TASK PROMPT: Lines below that include "запуска" are the answer; copy each one.

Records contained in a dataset
Content starts
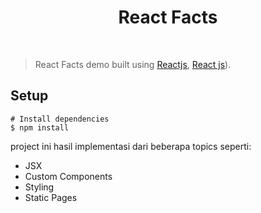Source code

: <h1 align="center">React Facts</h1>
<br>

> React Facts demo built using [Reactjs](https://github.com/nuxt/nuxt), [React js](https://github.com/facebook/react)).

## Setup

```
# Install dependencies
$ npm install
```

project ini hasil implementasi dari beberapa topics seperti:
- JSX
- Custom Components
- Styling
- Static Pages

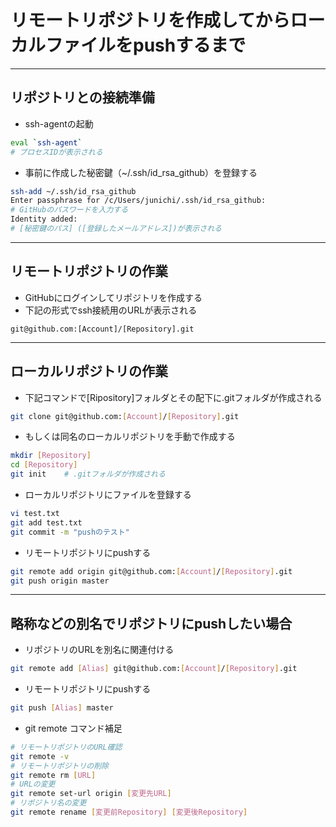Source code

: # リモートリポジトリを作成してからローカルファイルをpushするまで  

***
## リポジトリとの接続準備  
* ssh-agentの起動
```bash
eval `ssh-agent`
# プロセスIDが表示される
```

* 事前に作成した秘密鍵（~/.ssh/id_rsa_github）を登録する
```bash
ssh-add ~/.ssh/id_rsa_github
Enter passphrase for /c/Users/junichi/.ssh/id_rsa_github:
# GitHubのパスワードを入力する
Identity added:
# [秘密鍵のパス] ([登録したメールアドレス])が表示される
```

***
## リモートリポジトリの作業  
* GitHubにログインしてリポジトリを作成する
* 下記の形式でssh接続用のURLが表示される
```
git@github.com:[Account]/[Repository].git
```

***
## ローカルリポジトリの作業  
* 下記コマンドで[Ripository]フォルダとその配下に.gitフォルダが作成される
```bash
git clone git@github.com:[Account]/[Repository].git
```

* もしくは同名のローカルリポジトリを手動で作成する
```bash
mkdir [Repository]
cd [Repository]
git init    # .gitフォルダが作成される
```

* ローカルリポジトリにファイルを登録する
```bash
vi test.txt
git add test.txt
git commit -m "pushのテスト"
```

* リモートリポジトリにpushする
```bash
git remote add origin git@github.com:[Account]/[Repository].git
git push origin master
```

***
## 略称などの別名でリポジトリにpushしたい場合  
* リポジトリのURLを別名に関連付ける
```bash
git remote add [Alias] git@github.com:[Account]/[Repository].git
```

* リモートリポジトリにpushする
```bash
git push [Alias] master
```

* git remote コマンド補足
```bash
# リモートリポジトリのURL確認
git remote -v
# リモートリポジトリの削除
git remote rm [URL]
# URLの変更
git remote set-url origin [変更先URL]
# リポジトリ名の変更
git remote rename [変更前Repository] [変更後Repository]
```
Content ends
Content starts
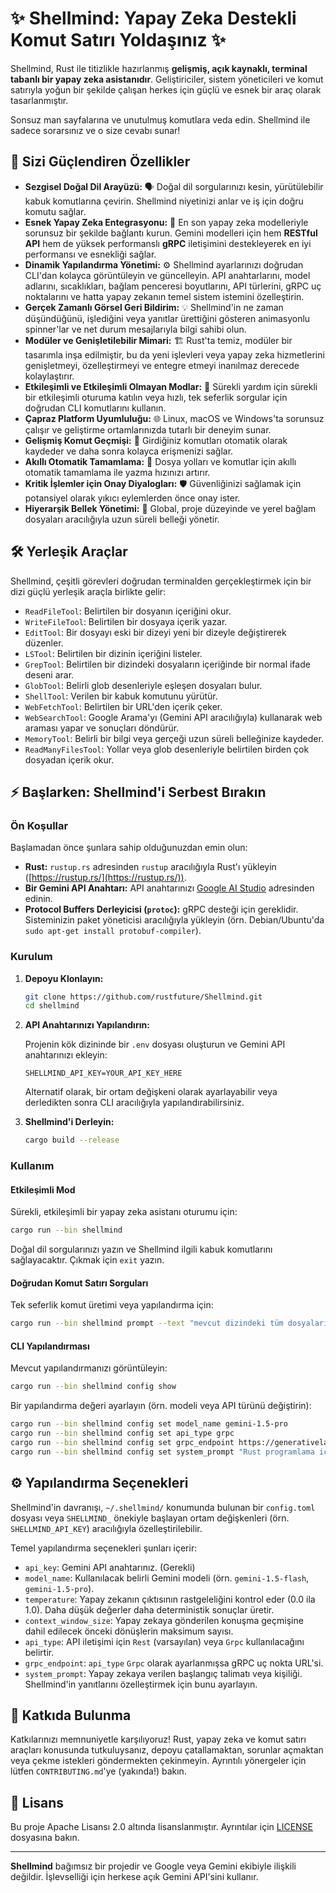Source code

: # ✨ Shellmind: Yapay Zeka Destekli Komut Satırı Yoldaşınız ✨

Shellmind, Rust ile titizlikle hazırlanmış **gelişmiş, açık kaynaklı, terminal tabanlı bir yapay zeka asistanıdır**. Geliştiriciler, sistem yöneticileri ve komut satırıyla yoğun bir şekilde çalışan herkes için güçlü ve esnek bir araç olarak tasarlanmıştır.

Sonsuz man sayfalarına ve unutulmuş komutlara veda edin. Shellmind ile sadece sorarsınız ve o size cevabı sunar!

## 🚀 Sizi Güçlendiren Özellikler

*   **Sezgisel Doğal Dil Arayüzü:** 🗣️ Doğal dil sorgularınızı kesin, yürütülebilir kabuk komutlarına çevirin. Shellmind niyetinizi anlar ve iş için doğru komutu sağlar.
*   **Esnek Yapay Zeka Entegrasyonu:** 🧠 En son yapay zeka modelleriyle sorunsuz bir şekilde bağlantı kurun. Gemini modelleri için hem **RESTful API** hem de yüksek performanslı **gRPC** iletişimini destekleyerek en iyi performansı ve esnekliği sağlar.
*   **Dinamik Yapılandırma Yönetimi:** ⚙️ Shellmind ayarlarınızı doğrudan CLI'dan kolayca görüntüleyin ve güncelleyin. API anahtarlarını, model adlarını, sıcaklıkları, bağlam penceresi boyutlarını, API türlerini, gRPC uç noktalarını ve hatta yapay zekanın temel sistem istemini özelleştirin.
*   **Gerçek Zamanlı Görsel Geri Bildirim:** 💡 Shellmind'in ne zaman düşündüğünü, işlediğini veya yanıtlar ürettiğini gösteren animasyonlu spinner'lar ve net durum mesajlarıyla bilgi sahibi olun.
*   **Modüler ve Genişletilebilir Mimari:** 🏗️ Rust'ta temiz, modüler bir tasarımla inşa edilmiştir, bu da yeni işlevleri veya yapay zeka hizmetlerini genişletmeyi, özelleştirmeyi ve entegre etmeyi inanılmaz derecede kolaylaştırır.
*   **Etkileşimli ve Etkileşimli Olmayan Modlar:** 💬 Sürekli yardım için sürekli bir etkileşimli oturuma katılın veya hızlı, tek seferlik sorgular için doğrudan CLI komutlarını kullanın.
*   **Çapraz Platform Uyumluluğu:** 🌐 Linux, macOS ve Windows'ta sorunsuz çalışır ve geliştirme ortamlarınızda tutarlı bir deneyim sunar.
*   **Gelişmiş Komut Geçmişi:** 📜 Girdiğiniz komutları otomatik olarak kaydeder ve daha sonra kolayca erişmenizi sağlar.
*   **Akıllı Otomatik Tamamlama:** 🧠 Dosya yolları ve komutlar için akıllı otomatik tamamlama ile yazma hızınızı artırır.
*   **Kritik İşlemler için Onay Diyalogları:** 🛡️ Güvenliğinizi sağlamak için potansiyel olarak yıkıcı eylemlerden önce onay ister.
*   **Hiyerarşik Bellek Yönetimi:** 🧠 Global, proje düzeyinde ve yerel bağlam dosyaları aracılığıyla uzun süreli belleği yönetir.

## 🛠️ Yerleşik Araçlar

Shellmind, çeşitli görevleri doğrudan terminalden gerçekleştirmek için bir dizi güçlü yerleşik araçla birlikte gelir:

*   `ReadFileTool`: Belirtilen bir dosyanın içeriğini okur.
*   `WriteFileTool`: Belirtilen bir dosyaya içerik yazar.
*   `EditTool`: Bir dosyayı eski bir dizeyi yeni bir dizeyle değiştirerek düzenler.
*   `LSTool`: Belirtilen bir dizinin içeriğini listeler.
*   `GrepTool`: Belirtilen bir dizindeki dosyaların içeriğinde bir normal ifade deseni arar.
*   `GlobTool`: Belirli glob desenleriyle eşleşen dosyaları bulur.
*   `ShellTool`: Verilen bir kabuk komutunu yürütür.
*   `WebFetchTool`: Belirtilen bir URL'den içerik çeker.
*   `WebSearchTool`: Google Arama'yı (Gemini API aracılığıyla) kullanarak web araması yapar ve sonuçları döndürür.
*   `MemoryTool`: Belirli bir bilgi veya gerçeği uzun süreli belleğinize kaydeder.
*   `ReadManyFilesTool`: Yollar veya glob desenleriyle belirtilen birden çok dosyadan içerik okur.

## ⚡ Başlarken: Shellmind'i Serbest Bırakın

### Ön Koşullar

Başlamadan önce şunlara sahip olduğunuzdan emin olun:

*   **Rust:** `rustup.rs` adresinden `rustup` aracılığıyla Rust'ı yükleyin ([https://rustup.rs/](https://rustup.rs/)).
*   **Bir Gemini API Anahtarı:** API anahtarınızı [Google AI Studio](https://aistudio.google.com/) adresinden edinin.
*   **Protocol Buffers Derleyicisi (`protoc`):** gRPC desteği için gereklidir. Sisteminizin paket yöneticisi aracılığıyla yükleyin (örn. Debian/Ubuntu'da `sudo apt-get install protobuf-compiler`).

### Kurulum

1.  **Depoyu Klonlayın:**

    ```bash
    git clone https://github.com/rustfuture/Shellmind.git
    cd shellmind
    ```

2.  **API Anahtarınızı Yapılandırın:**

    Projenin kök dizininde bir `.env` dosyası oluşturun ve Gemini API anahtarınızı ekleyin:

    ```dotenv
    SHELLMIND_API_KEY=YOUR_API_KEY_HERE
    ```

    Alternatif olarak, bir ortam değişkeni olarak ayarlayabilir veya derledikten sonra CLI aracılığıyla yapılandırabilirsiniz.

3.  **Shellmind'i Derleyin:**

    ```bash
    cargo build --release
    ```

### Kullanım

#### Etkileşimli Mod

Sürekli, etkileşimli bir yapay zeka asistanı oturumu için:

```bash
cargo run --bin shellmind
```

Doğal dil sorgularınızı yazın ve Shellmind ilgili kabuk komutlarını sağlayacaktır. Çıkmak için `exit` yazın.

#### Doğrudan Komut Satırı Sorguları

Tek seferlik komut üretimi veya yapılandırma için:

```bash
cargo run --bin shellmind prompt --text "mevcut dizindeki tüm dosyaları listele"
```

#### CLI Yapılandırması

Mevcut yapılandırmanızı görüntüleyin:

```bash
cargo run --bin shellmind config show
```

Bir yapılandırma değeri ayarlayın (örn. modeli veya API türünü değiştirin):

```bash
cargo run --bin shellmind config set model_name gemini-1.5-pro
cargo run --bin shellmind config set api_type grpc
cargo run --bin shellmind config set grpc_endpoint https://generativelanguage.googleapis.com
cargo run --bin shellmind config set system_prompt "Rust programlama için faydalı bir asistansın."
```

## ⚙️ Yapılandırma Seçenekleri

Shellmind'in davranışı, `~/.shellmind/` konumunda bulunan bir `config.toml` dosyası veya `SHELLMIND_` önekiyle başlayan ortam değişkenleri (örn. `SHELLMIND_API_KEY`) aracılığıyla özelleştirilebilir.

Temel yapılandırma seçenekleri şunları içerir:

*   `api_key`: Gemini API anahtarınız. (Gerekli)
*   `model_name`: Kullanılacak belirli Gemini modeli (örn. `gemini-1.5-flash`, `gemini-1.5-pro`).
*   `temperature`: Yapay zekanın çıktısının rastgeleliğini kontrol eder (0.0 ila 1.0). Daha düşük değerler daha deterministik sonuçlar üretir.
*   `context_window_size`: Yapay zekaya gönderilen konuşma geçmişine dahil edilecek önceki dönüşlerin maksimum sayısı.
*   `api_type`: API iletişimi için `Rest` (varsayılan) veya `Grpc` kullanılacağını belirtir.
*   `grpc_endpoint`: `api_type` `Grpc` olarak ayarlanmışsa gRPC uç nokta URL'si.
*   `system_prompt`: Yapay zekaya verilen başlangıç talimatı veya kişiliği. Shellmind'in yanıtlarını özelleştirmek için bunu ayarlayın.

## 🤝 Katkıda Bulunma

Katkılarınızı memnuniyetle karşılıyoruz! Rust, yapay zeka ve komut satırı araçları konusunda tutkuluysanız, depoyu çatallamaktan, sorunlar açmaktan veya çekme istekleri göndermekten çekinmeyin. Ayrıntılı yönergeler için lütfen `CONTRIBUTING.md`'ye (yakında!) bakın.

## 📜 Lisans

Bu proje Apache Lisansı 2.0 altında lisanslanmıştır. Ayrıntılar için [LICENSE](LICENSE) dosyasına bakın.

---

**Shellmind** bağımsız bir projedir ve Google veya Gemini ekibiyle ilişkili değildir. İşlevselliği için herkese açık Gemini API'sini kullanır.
Content ends
Content starts
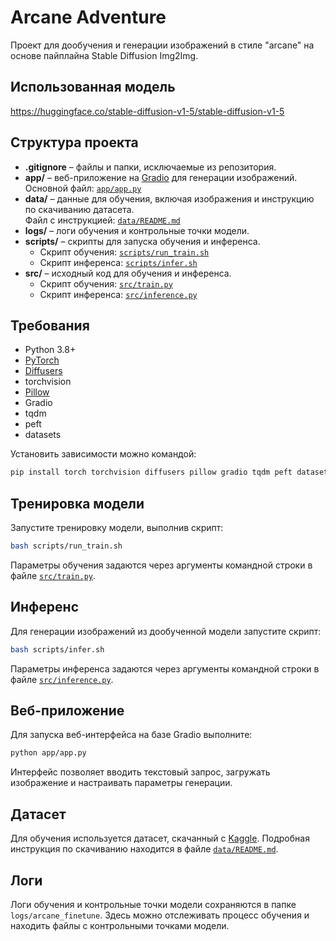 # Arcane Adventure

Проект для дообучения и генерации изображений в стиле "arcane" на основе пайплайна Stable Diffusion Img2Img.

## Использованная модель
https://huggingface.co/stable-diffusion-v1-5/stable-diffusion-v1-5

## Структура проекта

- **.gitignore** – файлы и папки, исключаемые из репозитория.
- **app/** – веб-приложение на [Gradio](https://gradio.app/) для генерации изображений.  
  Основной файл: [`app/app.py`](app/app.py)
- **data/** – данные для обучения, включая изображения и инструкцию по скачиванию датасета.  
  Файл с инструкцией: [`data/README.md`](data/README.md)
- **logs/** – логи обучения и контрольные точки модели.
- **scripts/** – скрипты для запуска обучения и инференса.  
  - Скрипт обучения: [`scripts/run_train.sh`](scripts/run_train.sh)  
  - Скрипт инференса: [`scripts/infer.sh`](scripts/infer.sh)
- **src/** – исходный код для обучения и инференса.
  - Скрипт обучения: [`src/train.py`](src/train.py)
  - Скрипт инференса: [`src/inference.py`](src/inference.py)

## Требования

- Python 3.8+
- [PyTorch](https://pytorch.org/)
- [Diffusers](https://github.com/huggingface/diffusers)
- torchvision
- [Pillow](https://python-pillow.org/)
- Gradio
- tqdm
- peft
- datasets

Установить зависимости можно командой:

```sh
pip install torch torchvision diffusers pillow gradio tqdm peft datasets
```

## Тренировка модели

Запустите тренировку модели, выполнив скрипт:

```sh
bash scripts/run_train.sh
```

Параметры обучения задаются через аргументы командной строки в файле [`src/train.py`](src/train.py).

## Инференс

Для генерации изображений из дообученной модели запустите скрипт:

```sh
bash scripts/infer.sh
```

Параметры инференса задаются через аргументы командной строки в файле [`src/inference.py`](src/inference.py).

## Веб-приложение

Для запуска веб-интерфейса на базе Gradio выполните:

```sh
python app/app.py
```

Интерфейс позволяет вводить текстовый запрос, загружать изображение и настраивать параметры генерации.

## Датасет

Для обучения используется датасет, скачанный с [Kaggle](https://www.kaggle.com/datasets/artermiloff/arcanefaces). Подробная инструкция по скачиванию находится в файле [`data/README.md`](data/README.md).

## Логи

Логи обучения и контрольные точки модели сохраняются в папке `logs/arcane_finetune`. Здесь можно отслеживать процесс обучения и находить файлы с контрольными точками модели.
Content ends
RESPONSE:
- **scripts/** – скрипты для запуска обучения и инференса.  
Для запуска веб-интерфейса на базе Gradio выполните:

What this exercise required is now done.